In observational (i.e., non-randomized) studies, factors that predict the outcome are frequently distributed unequally across exposure or treat­ment groups. Those confounding factors will lead to biased estimates of the effect of exposures or treatments if they are not accounted for in the analysis. For years, regression modeling techniques have been used to assess the effect of an exposure or treatment on an outcome, “controlling for” confounding factors.

For example, logistic regression might be used to assess whether per­sons given beta-blocking medications by their physicians are less likely to develop PTSD after exposure to trauma than persons who aren’t given beta-blockers, after controlling for demographic characteristics, severity of trauma exposure, past medical his­tory, past psychiatric history, current medications, and other factors.

However, regression techniques will not work particularly well at eliminating confounding bias if: 1) the treatment groups are very dissimilar; 2) the number of confounding factors is large compared to the number of subjects in the study; 3) the form of the association between a confounding factor and the outcome (e.g., linear) is different than the form imposed by regression assumptions (e.g., exponential in logistic regression).

Moreover, regression models that have a large number of potential confounding factors as independent variables will have imprecise estimates of the main effect of the treatment, resulting in wide confidence intervals and high p values for the main treatment effect.

Propensity scores are a relatively new (circa 1980s) analytic method that can overcome some of the limita­tions of regression models in reducing the effects of confounding. A propensity score is the probability of treatment (or exposure), given a set of confounding factors. For example, in the study described above, a propensity score would be the probability (between 0 and 1) of a person being on a beta-blocker, based on their demographic characteristics, severity of trauma exposure, and past medical and psychiatric history.

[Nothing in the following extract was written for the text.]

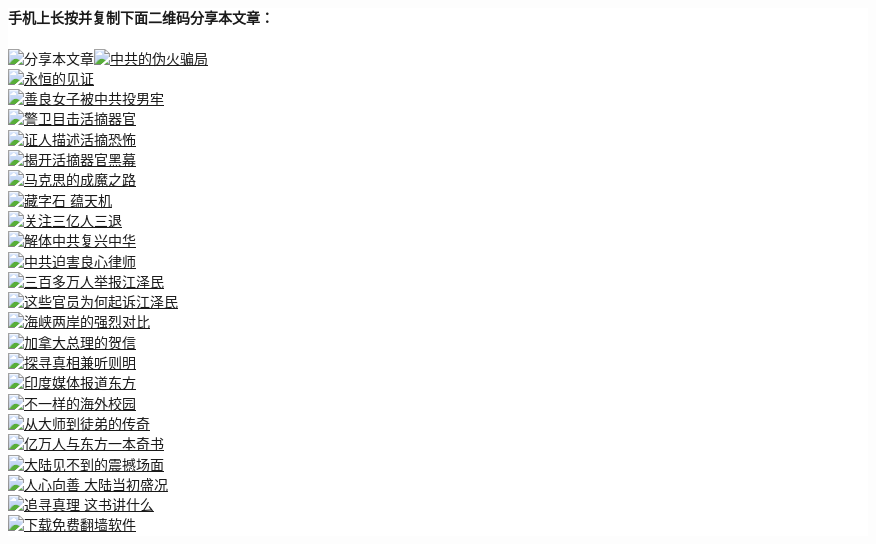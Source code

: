 <strong>手机上长按并复制下面二维码分享本文章：</strong><br><br><img src="https://quickchart.io/qr?size=256&text=https://github.com/1992513/djy/blob/master/gb/20/10/28/n12508972.md%231" title="分享本文章"></td><td VALIGN=TOP><a href="https://github.com/1992513/djy/blob/master/gb/16/1/21/n4622075.md?dfh#1" target="_blank"><img src="https://raw.githubusercontent.com/1992513/djy/master/gb/300/wei-f1.jpg" title="中共的伪火骗局"  alt="中共的伪火骗局"></a><br><a href="https://github.com/1992513/www/blob/master/README.md?dfh#9" target="_blank"><img src="https://raw.githubusercontent.com/1992513/djy/master/gb/300/yong-h.jpg" title="永恒的见证"  alt="永恒的见证"></a><br><a href="https://github.com/1992513/djy/blob/master/gb/13/9/29/n3974789.md?dfh#1" target="_blank"><img src="https://raw.githubusercontent.com/1992513/djy/master/gb/300/shang-lnz.jpg" title="善良女子被中共投男牢"  alt="善良女子被中共投男牢"></a><br><a href="https://github.com/1992513/djy/blob/master/gb/16/3/16/n4663449.md?dfh#1" target="_blank"><img src="https://raw.githubusercontent.com/1992513/djy/master/gb/300/huo-z3.jpg" title="警卫目击活摘器官"  alt="警卫目击活摘器官"></a><br><a href="https://github.com/1992513/djy/blob/master/gb/16/8/7/n8177641.md?dfh#1" target="_blank"><img src="https://raw.githubusercontent.com/1992513/djy/master/gb/300/huo-z4.jpg" title="证人描述活摘恐怖"  alt="证人描述活摘恐怖"></a><br><a href="https://github.com/1992513/djy/blob/master/gb/10/4/19/n2881569.md?dfh#1" target="_blank"><img src="https://raw.githubusercontent.com/1992513/djy/master/gb/300/huo-z1.jpg" title="揭开活摘器官黑幕"  alt="揭开活摘器官黑幕"></a><br><a href="https://github.com/1992513/djy/blob/master/gb/10/11/7/n3077476.md?dfh#1" target="_blank"><img src="https://raw.githubusercontent.com/1992513/djy/master/gb/300/ma-ks.jpg" title="马克思的成魔之路"  alt="马克思的成魔之路"></a><br><a href="https://github.com/1992513/djy/blob/master/gb/14/6/9/n4173977.md?dfh#1" target="_blank"><img src="https://raw.githubusercontent.com/1992513/djy/master/gb/300/chang-zs.jpg" title="藏字石 蕴天机"  alt="藏字石 蕴天机"></a><br><a href="https://github.com/1992513/djy/blob/master/gb/18/5/10/n10381511.md?dfh#1" target="_blank"><img src="https://raw.githubusercontent.com/1992513/djy/master/gb/300/st1.jpg" title="关注三亿人三退"  alt="关注三亿人三退"></a><br><a href="https://github.com/1992513/djy/blob/master/gb/18/3/21/n10237682.md?dfh#1" target="_blank"><img src="https://raw.githubusercontent.com/1992513/djy/master/gb/300/jie-t.jpg" title="解体中共复兴中华"  alt="解体中共复兴中华"></a><br><a href="https://github.com/1992513/djy/blob/master/gb/9/2/9/n2422991.md?dfh#1" target="_blank"><img src="https://raw.githubusercontent.com/1992513/djy/master/gb/300/gao-zs.jpg" title="中共迫害良心律师"  alt="中共迫害良心律师"></a><br><a href="https://github.com/1992513/djy/blob/master/gb/18/12/9/n10900044.md?dfh#1" target="_blank"><img src="https://raw.githubusercontent.com/1992513/djy/master/gb/300/sj1.jpg" title="三百多万人举报江泽民"  alt="三百多万人举报江泽民"></a><br><a href="https://github.com/1992513/djy/blob/master/gb/18/8/28/n10672014.md?dfh#1" target="_blank"><img src="https://raw.githubusercontent.com/1992513/djy/master/gb/300/sj2.jpg" title="这些官员为何起诉江泽民"  alt="这些官员为何起诉江泽民"></a><br><a href="https://github.com/1992513/djy/blob/master/gb/8/12/18/n2367165.md?dfh#1" target="_blank"><img src="https://raw.githubusercontent.com/1992513/djy/master/gb/300/liangan.jpg" title="海峡两岸的强烈对比"  alt="海峡两岸的强烈对比"></a><br><a href="https://github.com/1992513/djy/blob/master/gb/15/12/10/n4593139.md?dfh#1" target="_blank"><img src="https://raw.githubusercontent.com/1992513/djy/master/gb/300/jia-ndzl.jpg" title="加拿大总理的贺信"  alt="加拿大总理的贺信"></a><br><a href="https://github.com/1992513/djy/blob/master/gb/11/6/17/n3289382.md?dfh#1" target="_blank"><img src="https://raw.githubusercontent.com/1992513/djy/master/gb/300/xiao-wd.jpg" title="探寻真相兼听则明"  alt="探寻真相兼听则明"></a><br><a href="https://github.com/1992513/djy/blob/master/gb/18/10/27/n10812623.md?dfh#1" target="_blank"><img src="https://raw.githubusercontent.com/1992513/djy/master/gb/300/yindu.jpg" title="印度媒体报道东方"  alt="印度媒体报道东方"></a><br><a href="https://github.com/1992513/djy/blob/master/gb/18/6/9/n10469652.md?dfh#1" target="_blank"><img src="https://raw.githubusercontent.com/1992513/djy/master/gb/300/xie-j.jpg" title="不一样的海外校园"  alt="不一样的海外校园"></a><br><a href="https://github.com/1992513/djy/blob/master/gb/7/4/5/n1669415.md?dfh#1" target="_blank"><img src="https://raw.githubusercontent.com/1992513/djy/master/gb/300/li-up.jpg" title="从大师到徒弟的传奇"  alt="从大师到徒弟的传奇"></a><br><a href="https://github.com/1992513/djy/blob/master/gb/17/5/26/n9191512.md?dfh#1" target="_blank"><img src="https://raw.githubusercontent.com/1992513/djy/master/gb/300/zfl2.jpg" title="亿万人与东方一本奇书"  alt="亿万人与东方一本奇书"></a><br><a href="https://github.com/1992513/djy/blob/master/gb/13/11/27/n4020290.md?dfh#1" target="_blank"><img src="https://raw.githubusercontent.com/1992513/djy/master/gb/300/zhen-h.jpg" title="大陆见不到的震撼场面"  alt="大陆见不到的震撼场面"></a><br><a href="https://github.com/1992513/djy/blob/master/gb/15/7/17/n4482910.md?dfh#1" target="_blank"><img src="https://raw.githubusercontent.com/1992513/djy/master/gb/300/dalu-sk.jpg" title="人心向善 大陆当初盛况"  alt="人心向善 大陆当初盛况"></a><br><a href="https://github.com/1992513/djy/blob/master/gb/19/1/5/n10955468.md?dfh#1" target="_blank"><img src="https://raw.githubusercontent.com/1992513/djy/master/gb/300/zfl1.jpg" title="追寻真理 这书讲什么"  alt="追寻真理 这书讲什么"></a><br><a href="https://github.com/1992513/www/blob/master/README.md?dfh#1" target="_blank"><img src="https://raw.githubusercontent.com/1992513/djy/master/gb/300/fq1.jpg" title="下载免费翻墙软件"  alt="下载免费翻墙软件"></a><br></td></tr></table>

The propensity score is itself derived through regression modeling, but regression modeling is used to predict the probability of treatment, not the probability of the outcome, i.e., PTSD. Each person in the study has a propensity score that is the probability of treatment (or exposure), conditional on his or her values on the factors that predict treatment (or exposure).

Propensity scores can then be used in one of several different ways to achieve an unbiased estimate of the treatment effect. First, propensity scores can be included in a regression model as a summary covariate, instead of each of the individual covariates. For example, a logistic regression model would be conducted with PTSD as the dependent variable, and use of beta blockers and the propensity score as the only indepen­dent variables.

A second approach is to match pairs of treated and untreated subjects by propensity score, and then conduct a matched analysis. A third approach is to weight each observation by the inverse of the propensity score.

Use of propensity scores to control confounding offers important advantages over traditional regression methods in some circumstances. Each of the three approaches to propensity scores described above can be used, but additional methodological work is needed to determine which approach is most useful in specific circumstances.

In addition, it is important to remember that, even at their best, propensity scores can only control for confounding factors that were measured in the study. This means that in observational studies, researchers should measure a wide range of potentially confounding factors. It also means that randomized trials will remain the gold standard for estimates of treatment effects, since ran­domization reduces the likelihood of confounding by both known and unknown confounders.